Employees leaving one company to work at another is nothing new and just a part of the working world. However, some businesses could be negatively impacted if an employee leaves and takes clients with him or her to the new place of work. This is why many companies here in Georgia require employees to sign an employment contract with a noncompete agreement. If the worker violates the contract, a business may be forced into litigation to resolve the issue, as one local broker recently discovered.
The broker at the center of this case used to work for Fidelity Brokerage Services. He left to take a job with competitor Merrill Lynch earlier this year. He now stands accused of trying to convince clients he worked with at Fidelity to take their services to his new employer. Fidelity claims that the contract the broker signed with them stipulated that he could not solicit clients from them for at least one year following his change in employment. Five clients allege that the broker reached out to them to convince them to change brokerages.

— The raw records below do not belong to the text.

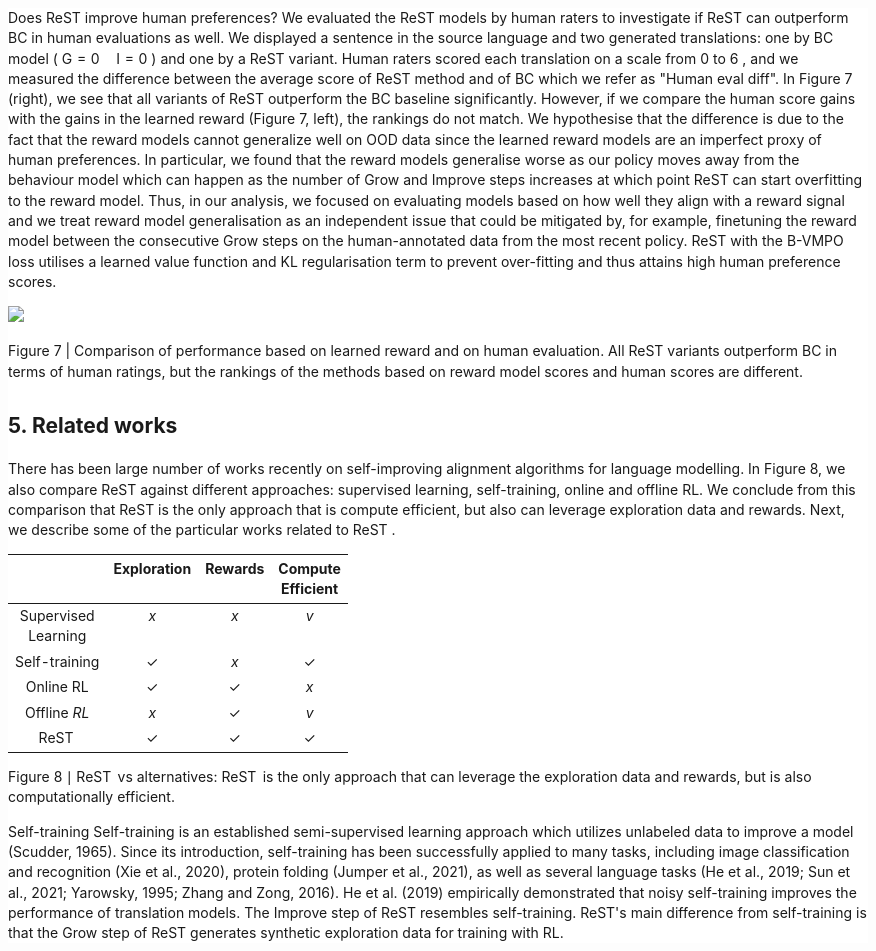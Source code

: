 Does ReST improve human preferences? We evaluated the ReST models by human raters to investigate if ReST can outperform BC in human evaluations as well. We displayed a sentence in the source language and two generated translations: one by $\mathrm{BC}$ model ( $\mathrm{G}=0 \quad \mathrm{I}=0$ ) and one by a ReST variant. Human raters scored each translation on a scale from 0 to 6 , and we measured the difference between the average score of ReST method and of BC which we refer as "Human eval diff". In Figure 7 (right), we see that all variants of ReST outperform the BC baseline significantly. However, if we compare the human score gains with the gains in the learned reward (Figure 7, left), the rankings do not match. We hypothesise that the difference is due to the fact that the reward
models cannot generalize well on OOD data since the learned reward models are an imperfect proxy of human preferences. In particular, we found that the reward models generalise worse as our policy moves away from the behaviour model which can happen as the number of Grow and Improve steps increases at which point ReST can start overfitting to the reward model. Thus, in our analysis, we focused on evaluating models based on how well they align with a reward signal and we treat reward model generalisation as an independent issue that could be mitigated by, for example, finetuning the reward model between the consecutive Grow steps on the human-annotated data from the most recent policy. ReST with the B-VMPO loss utilises a learned value function and $\mathrm{KL}$ regularisation term to prevent over-fitting and thus attains high human preference scores.

![](https://cdn.mathpix.com/cropped/2024_06_04_d0902b20900d4deb5aabg-09.jpg?height=554&width=1196&top_left_y=748&top_left_x=430)

Figure 7 | Comparison of performance based on learned reward and on human evaluation. All ReST variants outperform BC in terms of human ratings, but the rankings of the methods based on reward model scores and human scores are different.

## 5. Related works

There has been large number of works recently on self-improving alignment algorithms for language modelling. In Figure 8, we also compare ReST against different approaches: supervised learning, self-training, online and offline RL. We conclude from this comparison that ReST is the only approach that is compute efficient, but also can leverage exploration data and rewards. Next, we describe some of the particular works related to ReST .

|  | Exploration | Rewards | Compute <br> Efficient |
| :---: | :---: | :---: | :---: |
| Supervised <br> Learning | $x$ | $x$ | $v$ |
| Self-training | $\checkmark$ | $x$ | $\checkmark$ |
| Online RL | $\checkmark$ | $\checkmark$ | $x$ |
| Offline $R L$ | $x$ | $\checkmark$ | $v$ |
| $\operatorname{ReST}$ | $\checkmark$ | $\checkmark$ | $\checkmark$ |

Figure $8 \mid \operatorname{ReST}$ vs alternatives: $\operatorname{ReST}$ is the only approach that can leverage the exploration data and rewards, but is also computationally efficient.

Self-training Self-training is an established semi-supervised learning approach which utilizes unlabeled data to improve a model (Scudder, 1965). Since its introduction, self-training has been successfully applied to many tasks, including image classification and recognition (Xie et al., 2020), protein folding (Jumper et al., 2021), as well as several language tasks (He et al., 2019; Sun et al., 2021; Yarowsky, 1995; Zhang and Zong, 2016). He et al. (2019) empirically demonstrated that noisy self-training improves the performance of translation models. The Improve step of ReST resembles self-training. ReST's main difference from self-training is that the Grow step of ReST generates synthetic exploration data for training with RL.
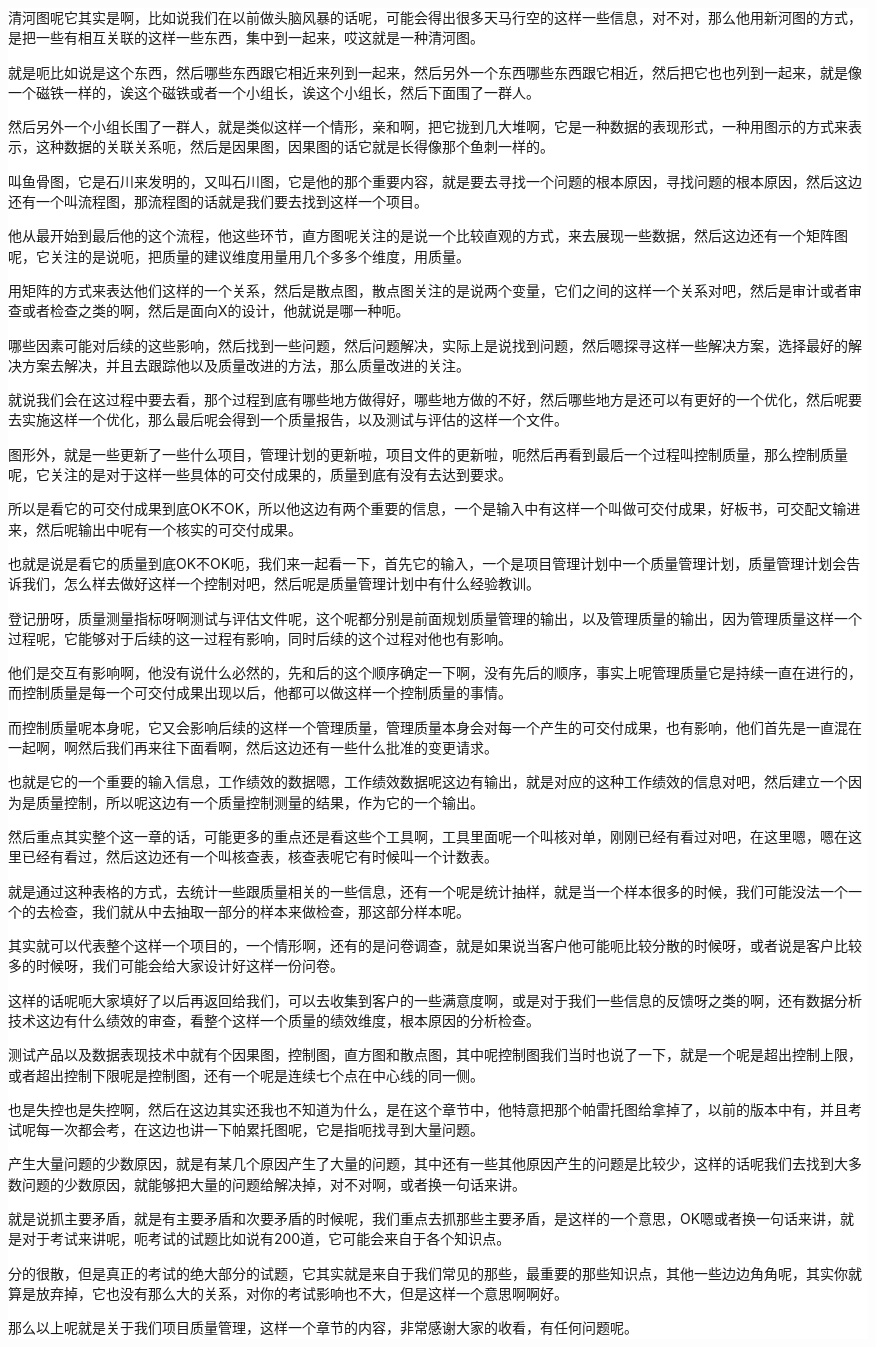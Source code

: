 清河图呢它其实是啊，比如说我们在以前做头脑风暴的话呢，可能会得出很多天马行空的这样一些信息，对不对，那么他用新河图的方式，是把一些有相互关联的这样一些东西，集中到一起来，哎这就是一种清河图。

就是呃比如说是这个东西，然后哪些东西跟它相近来列到一起来，然后另外一个东西哪些东西跟它相近，然后把它也也列到一起来，就是像一个磁铁一样的，诶这个磁铁或者一个小组长，诶这个小组长，然后下面围了一群人。

然后另外一个小组长围了一群人，就是类似这样一个情形，亲和啊，把它拢到几大堆啊，它是一种数据的表现形式，一种用图示的方式来表示，这种数据的关联关系呃，然后是因果图，因果图的话它就是长得像那个鱼刺一样的。

叫鱼骨图，它是石川来发明的，又叫石川图，它是他的那个重要内容，就是要去寻找一个问题的根本原因，寻找问题的根本原因，然后这边还有一个叫流程图，那流程图的话就是我们要去找到这样一个项目。

他从最开始到最后他的这个流程，他这些环节，直方图呢关注的是说一个比较直观的方式，来去展现一些数据，然后这边还有一个矩阵图呢，它关注的是说呃，把质量的建议维度用量用几个多多个维度，用质量。

用矩阵的方式来表达他们这样的一个关系，然后是散点图，散点图关注的是说两个变量，它们之间的这样一个关系对吧，然后是审计或者审查或者检查之类的啊，然后是面向X的设计，他就说是哪一种呃。

哪些因素可能对后续的这些影响，然后找到一些问题，然后问题解决，实际上是说找到问题，然后嗯探寻这样一些解决方案，选择最好的解决方案去解决，并且去跟踪他以及质量改进的方法，那么质量改进的关注。

就说我们会在这过程中要去看，那个过程到底有哪些地方做得好，哪些地方做的不好，然后哪些地方是还可以有更好的一个优化，然后呢要去实施这样一个优化，那么最后呢会得到一个质量报告，以及测试与评估的这样一个文件。

图形外，就是一些更新了一些什么项目，管理计划的更新啦，项目文件的更新啦，呃然后再看到最后一个过程叫控制质量，那么控制质量呢，它关注的是对于这样一些具体的可交付成果的，质量到底有没有去达到要求。

所以是看它的可交付成果到底OK不OK，所以他这边有两个重要的信息，一个是输入中有这样一个叫做可交付成果，好板书，可交配文输进来，然后呢输出中呢有一个核实的可交付成果。

也就是说是看它的质量到底OK不OK呃，我们来一起看一下，首先它的输入，一个是项目管理计划中一个质量管理计划，质量管理计划会告诉我们，怎么样去做好这样一个控制对吧，然后呢是质量管理计划中有什么经验教训。

登记册呀，质量测量指标呀啊测试与评估文件呢，这个呢都分别是前面规划质量管理的输出，以及管理质量的输出，因为管理质量这样一个过程呢，它能够对于后续的这一过程有影响，同时后续的这个过程对他也有影响。

他们是交互有影响啊，他没有说什么必然的，先和后的这个顺序确定一下啊，没有先后的顺序，事实上呢管理质量它是持续一直在进行的，而控制质量是每一个可交付成果出现以后，他都可以做这样一个控制质量的事情。

而控制质量呢本身呢，它又会影响后续的这样一个管理质量，管理质量本身会对每一个产生的可交付成果，也有影响，他们首先是一直混在一起啊，啊然后我们再来往下面看啊，然后这边还有一些什么批准的变更请求。

也就是它的一个重要的输入信息，工作绩效的数据嗯，工作绩效数据呢这边有输出，就是对应的这种工作绩效的信息对吧，然后建立一个因为是质量控制，所以呢这边有一个质量控制测量的结果，作为它的一个输出。

然后重点其实整个这一章的话，可能更多的重点还是看这些个工具啊，工具里面呢一个叫核对单，刚刚已经有看过对吧，在这里嗯，嗯在这里已经有看过，然后这边还有一个叫核查表，核查表呢它有时候叫一个计数表。

就是通过这种表格的方式，去统计一些跟质量相关的一些信息，还有一个呢是统计抽样，就是当一个样本很多的时候，我们可能没法一个一个的去检查，我们就从中去抽取一部分的样本来做检查，那这部分样本呢。

其实就可以代表整个这样一个项目的，一个情形啊，还有的是问卷调查，就是如果说当客户他可能呃比较分散的时候呀，或者说是客户比较多的时候呀，我们可能会给大家设计好这样一份问卷。

这样的话呢呃大家填好了以后再返回给我们，可以去收集到客户的一些满意度啊，或是对于我们一些信息的反馈呀之类的啊，还有数据分析技术这边有什么绩效的审查，看整个这样一个质量的绩效维度，根本原因的分析检查。

测试产品以及数据表现技术中就有个因果图，控制图，直方图和散点图，其中呢控制图我们当时也说了一下，就是一个呢是超出控制上限，或者超出控制下限呢是控制图，还有一个呢是连续七个点在中心线的同一侧。

也是失控也是失控啊，然后在这边其实还我也不知道为什么，是在这个章节中，他特意把那个帕雷托图给拿掉了，以前的版本中有，并且考试呢每一次都会考，在这边也讲一下帕累托图呢，它是指呃找寻到大量问题。

产生大量问题的少数原因，就是有某几个原因产生了大量的问题，其中还有一些其他原因产生的问题是比较少，这样的话呢我们去找到大多数问题的少数原因，就能够把大量的问题给解决掉，对不对啊，或者换一句话来讲。

就是说抓主要矛盾，就是有主要矛盾和次要矛盾的时候呢，我们重点去抓那些主要矛盾，是这样的一个意思，OK嗯或者换一句话来讲，就是对于考试来讲呢，呃考试的试题比如说有200道，它可能会来自于各个知识点。

分的很散，但是真正的考试的绝大部分的试题，它其实就是来自于我们常见的那些，最重要的那些知识点，其他一些边边角角呢，其实你就算是放弃掉，它也没有那么大的关系，对你的考试影响也不大，但是这样一个意思啊啊好。

那么以上呢就是关于我们项目质量管理，这样一个章节的内容，非常感谢大家的收看，有任何问题呢。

Fidelity filed suit against the broker and Merrill Lynch over the alleged contract violation. The suit contains a request for a temporary restraining order against the broker for contacting his previous clients. It also seeks an order requiring the broker to return any and all customer records, whether they are physical, virtual or from the broker’s own memory.
This case highlights just how important it is for businesses here in Georgia to have a comprehensive employment contract for workers. It protects valuable business information, customer privacy and even gives employees clear-cut guidelines for handling a transition to a new job. Any business who wants assistance drafting any kind of business-related contract may want to work with an attorney who can ensure that all necessary details are included.